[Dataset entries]
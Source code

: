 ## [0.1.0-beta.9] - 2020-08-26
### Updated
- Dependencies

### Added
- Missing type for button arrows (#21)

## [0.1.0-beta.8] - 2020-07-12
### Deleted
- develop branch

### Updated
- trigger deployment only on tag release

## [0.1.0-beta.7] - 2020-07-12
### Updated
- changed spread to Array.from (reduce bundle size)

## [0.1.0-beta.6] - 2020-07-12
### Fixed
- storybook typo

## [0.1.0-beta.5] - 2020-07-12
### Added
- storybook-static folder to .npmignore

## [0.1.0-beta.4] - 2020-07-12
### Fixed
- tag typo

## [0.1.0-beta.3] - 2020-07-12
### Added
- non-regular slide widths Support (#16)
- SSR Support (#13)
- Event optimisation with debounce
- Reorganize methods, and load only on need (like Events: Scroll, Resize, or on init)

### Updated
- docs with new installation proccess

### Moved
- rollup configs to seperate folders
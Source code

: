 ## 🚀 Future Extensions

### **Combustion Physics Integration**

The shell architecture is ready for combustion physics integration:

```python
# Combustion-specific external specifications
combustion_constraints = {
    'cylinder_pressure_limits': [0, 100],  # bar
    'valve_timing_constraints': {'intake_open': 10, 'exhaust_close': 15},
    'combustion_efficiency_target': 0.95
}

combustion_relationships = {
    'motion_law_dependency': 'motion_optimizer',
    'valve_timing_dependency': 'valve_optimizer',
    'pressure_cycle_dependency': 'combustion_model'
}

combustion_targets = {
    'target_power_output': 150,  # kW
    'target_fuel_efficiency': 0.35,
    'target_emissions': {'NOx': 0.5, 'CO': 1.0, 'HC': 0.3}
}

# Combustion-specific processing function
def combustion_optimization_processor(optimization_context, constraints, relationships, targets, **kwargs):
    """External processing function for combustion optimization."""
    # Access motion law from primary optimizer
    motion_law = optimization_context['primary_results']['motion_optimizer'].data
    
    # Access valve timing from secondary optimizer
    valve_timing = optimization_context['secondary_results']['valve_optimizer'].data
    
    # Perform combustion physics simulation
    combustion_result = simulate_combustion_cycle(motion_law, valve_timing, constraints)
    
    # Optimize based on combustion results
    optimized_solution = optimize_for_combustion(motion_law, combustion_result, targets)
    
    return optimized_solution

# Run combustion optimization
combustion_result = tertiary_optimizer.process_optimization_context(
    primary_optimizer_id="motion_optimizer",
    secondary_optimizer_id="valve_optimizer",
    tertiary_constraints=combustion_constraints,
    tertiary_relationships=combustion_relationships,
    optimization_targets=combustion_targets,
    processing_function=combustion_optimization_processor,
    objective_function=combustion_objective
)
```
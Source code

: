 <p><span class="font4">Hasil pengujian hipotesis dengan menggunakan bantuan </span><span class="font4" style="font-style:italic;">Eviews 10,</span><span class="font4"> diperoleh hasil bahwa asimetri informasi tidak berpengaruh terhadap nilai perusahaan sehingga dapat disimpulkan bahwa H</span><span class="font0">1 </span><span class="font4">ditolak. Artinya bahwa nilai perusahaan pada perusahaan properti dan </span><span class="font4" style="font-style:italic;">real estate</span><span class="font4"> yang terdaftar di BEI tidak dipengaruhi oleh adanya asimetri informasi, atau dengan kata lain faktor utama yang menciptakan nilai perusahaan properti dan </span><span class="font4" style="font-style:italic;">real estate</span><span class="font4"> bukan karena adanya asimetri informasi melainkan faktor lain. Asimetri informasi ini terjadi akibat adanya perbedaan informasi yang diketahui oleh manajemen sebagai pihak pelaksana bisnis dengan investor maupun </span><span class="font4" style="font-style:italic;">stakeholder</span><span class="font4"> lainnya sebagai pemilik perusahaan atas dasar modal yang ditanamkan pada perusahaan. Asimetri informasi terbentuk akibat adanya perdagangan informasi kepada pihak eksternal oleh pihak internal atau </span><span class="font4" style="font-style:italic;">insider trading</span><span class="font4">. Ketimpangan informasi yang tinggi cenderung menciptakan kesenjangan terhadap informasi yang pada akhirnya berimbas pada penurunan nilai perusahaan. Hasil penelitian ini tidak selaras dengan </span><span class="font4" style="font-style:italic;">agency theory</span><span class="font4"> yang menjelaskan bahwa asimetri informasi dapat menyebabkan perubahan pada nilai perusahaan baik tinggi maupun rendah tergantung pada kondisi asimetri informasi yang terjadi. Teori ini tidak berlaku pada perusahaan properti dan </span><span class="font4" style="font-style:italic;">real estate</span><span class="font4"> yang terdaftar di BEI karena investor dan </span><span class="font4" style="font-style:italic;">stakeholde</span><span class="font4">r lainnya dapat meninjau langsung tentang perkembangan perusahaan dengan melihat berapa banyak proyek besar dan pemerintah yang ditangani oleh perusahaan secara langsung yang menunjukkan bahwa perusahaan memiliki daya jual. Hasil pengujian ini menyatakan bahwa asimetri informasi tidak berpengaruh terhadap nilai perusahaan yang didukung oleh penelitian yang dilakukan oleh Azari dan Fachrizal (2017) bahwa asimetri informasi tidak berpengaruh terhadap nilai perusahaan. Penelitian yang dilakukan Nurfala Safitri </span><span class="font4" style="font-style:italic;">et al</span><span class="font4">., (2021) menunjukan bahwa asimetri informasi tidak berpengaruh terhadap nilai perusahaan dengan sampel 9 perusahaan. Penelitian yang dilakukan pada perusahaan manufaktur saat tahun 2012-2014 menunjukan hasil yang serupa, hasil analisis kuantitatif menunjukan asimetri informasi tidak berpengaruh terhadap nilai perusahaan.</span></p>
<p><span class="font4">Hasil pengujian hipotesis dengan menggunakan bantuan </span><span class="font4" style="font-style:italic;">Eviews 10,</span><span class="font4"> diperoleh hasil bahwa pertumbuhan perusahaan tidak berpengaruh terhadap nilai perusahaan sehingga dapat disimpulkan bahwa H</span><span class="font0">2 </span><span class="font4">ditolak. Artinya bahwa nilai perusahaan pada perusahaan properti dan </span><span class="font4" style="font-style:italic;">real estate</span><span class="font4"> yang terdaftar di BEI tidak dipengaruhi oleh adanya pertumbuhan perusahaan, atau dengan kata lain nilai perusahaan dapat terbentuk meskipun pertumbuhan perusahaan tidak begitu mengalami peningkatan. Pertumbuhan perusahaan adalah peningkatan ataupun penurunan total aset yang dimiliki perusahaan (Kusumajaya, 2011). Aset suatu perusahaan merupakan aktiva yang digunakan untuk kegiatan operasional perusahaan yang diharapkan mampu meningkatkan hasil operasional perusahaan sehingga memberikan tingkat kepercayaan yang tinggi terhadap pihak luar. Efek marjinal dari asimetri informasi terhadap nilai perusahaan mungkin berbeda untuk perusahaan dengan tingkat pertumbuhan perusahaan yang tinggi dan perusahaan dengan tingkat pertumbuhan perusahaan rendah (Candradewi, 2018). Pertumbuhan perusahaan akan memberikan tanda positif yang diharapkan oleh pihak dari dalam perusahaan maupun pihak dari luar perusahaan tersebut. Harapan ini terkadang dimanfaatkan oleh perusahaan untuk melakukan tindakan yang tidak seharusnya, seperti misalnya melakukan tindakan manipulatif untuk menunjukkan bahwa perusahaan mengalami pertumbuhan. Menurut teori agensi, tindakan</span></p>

- TASK OBJECTIVE
Every entry above should be given again exactly as shown.

- RESPONSE
Source code

: ## [0.1.0-beta.9] - 2020-08-26
### Updated
- Dependencies

### Added
- Missing type for button arrows (#21)

## [0.1.0-beta.8] - 2020-07-12
### Deleted
- develop branch

### Updated
- trigger deployment only on tag release

## [0.1.0-beta.7] - 2020-07-12
### Updated
- changed spread to Array.from (reduce bundle size)

## [0.1.0-beta.6] - 2020-07-12
### Fixed
- storybook typo

## [0.1.0-beta.5] - 2020-07-12
### Added
- storybook-static folder to .npmignore

## [0.1.0-beta.4] - 2020-07-12
### Fixed
- tag typo

## [0.1.0-beta.3] - 2020-07-12
### Added
- non-regular slide widths Support (#16)
- SSR Support (#13)
- Event optimisation with debounce
- Reorganize methods, and load only on need (like Events: Scroll, Resize, or on init)

### Updated
- docs with new installation proccess

### Moved
- rollup configs to seperate folders
Source code

: ## 🚀 Future Extensions

### **Combustion Physics Integration**

The shell architecture is ready for combustion physics integration:

```python
# Combustion-specific external specifications
combustion_constraints = {
    'cylinder_pressure_limits': [0, 100],  # bar
    'valve_timing_constraints': {'intake_open': 10, 'exhaust_close': 15},
    'combustion_efficiency_target': 0.95
}

combustion_relationships = {
    'motion_law_dependency': 'motion_optimizer',
    'valve_timing_dependency': 'valve_optimizer',
    'pressure_cycle_dependency': 'combustion_model'
}

combustion_targets = {
    'target_power_output': 150,  # kW
    'target_fuel_efficiency': 0.35,
    'target_emissions': {'NOx': 0.5, 'CO': 1.0, 'HC': 0.3}
}

# Combustion-specific processing function
def combustion_optimization_processor(optimization_context, constraints, relationships, targets, **kwargs):
    """External processing function for combustion optimization."""
    # Access motion law from primary optimizer
    motion_law = optimization_context['primary_results']['motion_optimizer'].data
    
    # Access valve timing from secondary optimizer
    valve_timing = optimization_context['secondary_results']['valve_optimizer'].data
    
    # Perform combustion physics simulation
    combustion_result = simulate_combustion_cycle(motion_law, valve_timing, constraints)
    
    # Optimize based on combustion results
    optimized_solution = optimize_for_combustion(motion_law, combustion_result, targets)
    
    return optimized_solution

# Run combustion optimization
combustion_result = tertiary_optimizer.process_optimization_context(
    primary_optimizer_id="motion_optimizer",
    secondary_optimizer_id="valve_optimizer",
    tertiary_constraints=combustion_constraints,
    tertiary_relationships=combustion_relationships,
    optimization_targets=combustion_targets,
    processing_function=combustion_optimization_processor,
    objective_function=combustion_objective
)
```
Source code

: <p><span class="font4">Hasil pengujian hipotesis dengan menggunakan bantuan </span><span class="font4" style="font-style:italic;">Eviews 10,</span><span class="font4"> diperoleh hasil bahwa asimetri informasi tidak berpengaruh terhadap nilai perusahaan sehingga dapat disimpulkan bahwa H</span><span class="font0">1 </span><span class="font4">ditolak. Artinya bahwa nilai perusahaan pada perusahaan properti dan </span><span class="font4" style="font-style:italic;">real estate</span><span class="font4"> yang terdaftar di BEI tidak dipengaruhi oleh adanya asimetri informasi, atau dengan kata lain faktor utama yang menciptakan nilai perusahaan properti dan </span><span class="font4" style="font-style:italic;">real estate</span><span class="font4"> bukan karena adanya asimetri informasi melainkan faktor lain. Asimetri informasi ini terjadi akibat adanya perbedaan informasi yang diketahui oleh manajemen sebagai pihak pelaksana bisnis dengan investor maupun </span><span class="font4" style="font-style:italic;">stakeholder</span><span class="font4"> lainnya sebagai pemilik perusahaan atas dasar modal yang ditanamkan pada perusahaan. Asimetri informasi terbentuk akibat adanya perdagangan informasi kepada pihak eksternal oleh pihak internal atau </span><span class="font4" style="font-style:italic;">insider trading</span><span class="font4">. Ketimpangan informasi yang tinggi cenderung menciptakan kesenjangan terhadap informasi yang pada akhirnya berimbas pada penurunan nilai perusahaan. Hasil penelitian ini tidak selaras dengan </span><span class="font4" style="font-style:italic;">agency theory</span><span class="font4"> yang menjelaskan bahwa asimetri informasi dapat menyebabkan perubahan pada nilai perusahaan baik tinggi maupun rendah tergantung pada kondisi asimetri informasi yang terjadi. Teori ini tidak berlaku pada perusahaan properti dan </span><span class="font4" style="font-style:italic;">real estate</span><span class="font4"> yang terdaftar di BEI karena investor dan </span><span class="font4" style="font-style:italic;">stakeholde</span><span class="font4">r lainnya dapat meninjau langsung tentang perkembangan perusahaan dengan melihat berapa banyak proyek besar dan pemerintah yang ditangani oleh perusahaan secara langsung yang menunjukkan bahwa perusahaan memiliki daya jual. Hasil pengujian ini menyatakan bahwa asimetri informasi tidak berpengaruh terhadap nilai perusahaan yang didukung oleh penelitian yang dilakukan oleh Azari dan Fachrizal (2017) bahwa asimetri informasi tidak berpengaruh terhadap nilai perusahaan. Penelitian yang dilakukan Nurfala Safitri </span><span class="font4" style="font-style:italic;">et al</span><span class="font4">., (2021) menunjukan bahwa asimetri informasi tidak berpengaruh terhadap nilai perusahaan dengan sampel 9 perusahaan. Penelitian yang dilakukan pada perusahaan manufaktur saat tahun 2012-2014 menunjukan hasil yang serupa, hasil analisis kuantitatif menunjukan asimetri informasi tidak berpengaruh terhadap nilai perusahaan.</span></p>
<p><span class="font4">Hasil pengujian hipotesis dengan menggunakan bantuan </span><span class="font4" style="font-style:italic;">Eviews 10,</span><span class="font4"> diperoleh hasil bahwa pertumbuhan perusahaan tidak berpengaruh terhadap nilai perusahaan sehingga dapat disimpulkan bahwa H</span><span class="font0">2 </span><span class="font4">ditolak. Artinya bahwa nilai perusahaan pada perusahaan properti dan </span><span class="font4" style="font-style:italic;">real estate</span><span class="font4"> yang terdaftar di BEI tidak dipengaruhi oleh adanya pertumbuhan perusahaan, atau dengan kata lain nilai perusahaan dapat terbentuk meskipun pertumbuhan perusahaan tidak begitu mengalami peningkatan. Pertumbuhan perusahaan adalah peningkatan ataupun penurunan total aset yang dimiliki perusahaan (Kusumajaya, 2011). Aset suatu perusahaan merupakan aktiva yang digunakan untuk kegiatan operasional perusahaan yang diharapkan mampu meningkatkan hasil operasional perusahaan sehingga memberikan tingkat kepercayaan yang tinggi terhadap pihak luar. Efek marjinal dari asimetri informasi terhadap nilai perusahaan mungkin berbeda untuk perusahaan dengan tingkat pertumbuhan perusahaan yang tinggi dan perusahaan dengan tingkat pertumbuhan perusahaan rendah (Candradewi, 2018). Pertumbuhan perusahaan akan memberikan tanda positif yang diharapkan oleh pihak dari dalam perusahaan maupun pihak dari luar perusahaan tersebut. Harapan ini terkadang dimanfaatkan oleh perusahaan untuk melakukan tindakan yang tidak seharusnya, seperti misalnya melakukan tindakan manipulatif untuk menunjukkan bahwa perusahaan mengalami pertumbuhan. Menurut teori agensi, tindakan</span></p>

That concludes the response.